Why Hacker’s Need A Different Kind of Web Scraper
Humans are generally poor number parsers; we are much more suited to process pictures and language. This is pretty clear from our engineering of solutions like DNS, and the amount of visually impactful websites in our modern web. Hacker’s are no different. Let’s take a look at the difference between 1990’s Yahoo and 2019’s Yahoo. These images are very effective in eliciting an attackers reaction of “This is going to be fun” and conversely the defenders “Oh, no. That’s on my perimeter”. To make this possible at scale, we had to build a web scraper designed with hackers in mind.
Unfortunately, gathering all the information needed to come to these conclusions is non-trivial. Those feelings can come from a page being rendered without CSS, a default landing page, or something else obvious to a human, but difficult for a computer.
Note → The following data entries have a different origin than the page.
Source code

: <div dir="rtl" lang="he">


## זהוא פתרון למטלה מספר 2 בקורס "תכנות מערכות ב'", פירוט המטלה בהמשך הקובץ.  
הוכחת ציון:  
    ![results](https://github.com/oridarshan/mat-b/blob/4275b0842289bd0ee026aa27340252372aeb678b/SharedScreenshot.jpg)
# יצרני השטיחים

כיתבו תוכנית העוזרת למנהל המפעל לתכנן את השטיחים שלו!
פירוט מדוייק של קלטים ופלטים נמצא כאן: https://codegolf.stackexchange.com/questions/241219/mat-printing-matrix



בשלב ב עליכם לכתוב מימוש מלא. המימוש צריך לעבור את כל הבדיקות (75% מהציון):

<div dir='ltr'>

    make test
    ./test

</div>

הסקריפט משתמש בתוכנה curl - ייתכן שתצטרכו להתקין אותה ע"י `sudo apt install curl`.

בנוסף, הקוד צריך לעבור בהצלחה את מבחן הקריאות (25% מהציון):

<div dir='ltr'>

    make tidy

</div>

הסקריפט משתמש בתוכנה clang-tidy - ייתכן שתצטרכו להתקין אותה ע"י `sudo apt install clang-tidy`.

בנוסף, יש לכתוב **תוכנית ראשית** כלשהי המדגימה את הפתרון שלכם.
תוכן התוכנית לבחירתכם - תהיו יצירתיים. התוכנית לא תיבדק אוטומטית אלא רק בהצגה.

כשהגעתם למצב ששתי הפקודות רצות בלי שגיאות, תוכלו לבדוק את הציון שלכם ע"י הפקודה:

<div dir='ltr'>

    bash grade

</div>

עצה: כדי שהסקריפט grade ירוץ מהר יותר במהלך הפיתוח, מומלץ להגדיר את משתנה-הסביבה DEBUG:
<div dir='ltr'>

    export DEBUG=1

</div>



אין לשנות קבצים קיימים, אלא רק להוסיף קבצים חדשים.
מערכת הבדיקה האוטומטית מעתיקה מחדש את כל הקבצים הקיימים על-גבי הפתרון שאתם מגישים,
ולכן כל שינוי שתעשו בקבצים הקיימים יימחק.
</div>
These ideas were what spurred the design and functionality for our reconnaissance web scraper, which is both a screenshot collector as well as an http session recorder.
Validating the data
Fundamentally, web scraping is a trivial task. Opening a headless browser, navigating to a website, and rendering an image are all solved and documented problems. But there is more to solving this problem in a scalable way that might not be clear in a first implementation of a program like this. For Randori’s case, we are concerned with things like attribution and fingerprinting, which invariably make engineering more complicated than a simple approach. Providing reasonable variances in things like browser versions, display sizes, or the location of the computers taking these screenshots are all things implemented for our scrapers, that wouldn’t be reasonable asks for most individuals.
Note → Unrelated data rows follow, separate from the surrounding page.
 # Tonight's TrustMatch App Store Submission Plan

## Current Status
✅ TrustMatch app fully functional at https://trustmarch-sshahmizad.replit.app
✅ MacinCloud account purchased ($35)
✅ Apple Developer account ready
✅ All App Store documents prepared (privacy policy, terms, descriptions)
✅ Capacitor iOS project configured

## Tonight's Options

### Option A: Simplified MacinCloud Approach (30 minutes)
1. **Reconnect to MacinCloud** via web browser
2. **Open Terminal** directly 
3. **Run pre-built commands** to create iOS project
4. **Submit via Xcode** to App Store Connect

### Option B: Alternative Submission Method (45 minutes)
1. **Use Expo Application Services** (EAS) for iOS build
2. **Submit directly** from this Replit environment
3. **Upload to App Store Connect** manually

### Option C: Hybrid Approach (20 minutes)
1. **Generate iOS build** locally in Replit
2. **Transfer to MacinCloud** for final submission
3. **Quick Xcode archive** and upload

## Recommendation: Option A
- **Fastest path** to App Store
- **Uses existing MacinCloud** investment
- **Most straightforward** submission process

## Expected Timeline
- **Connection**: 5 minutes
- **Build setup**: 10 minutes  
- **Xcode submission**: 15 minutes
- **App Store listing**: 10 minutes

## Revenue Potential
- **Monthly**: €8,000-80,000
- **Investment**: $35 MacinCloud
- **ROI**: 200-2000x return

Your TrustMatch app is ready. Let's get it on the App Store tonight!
On a more subtle level, we had to consider what a screenshot should contain. Extending a screenshot to a full webpage’s output can get complicated, but would save a scraper redundant visits to a page. Modern websites often dynamically load new content and apply it to the dom when a user hits the last of the loaded content. Many elements on a webpage can remain static, or behave differently in different contexts. Modern web frameworks, like react, don’t provide any guarantees that all the elements on a page finished loading. These are just a few of the many different challenges we faced in implementing this design our scraper.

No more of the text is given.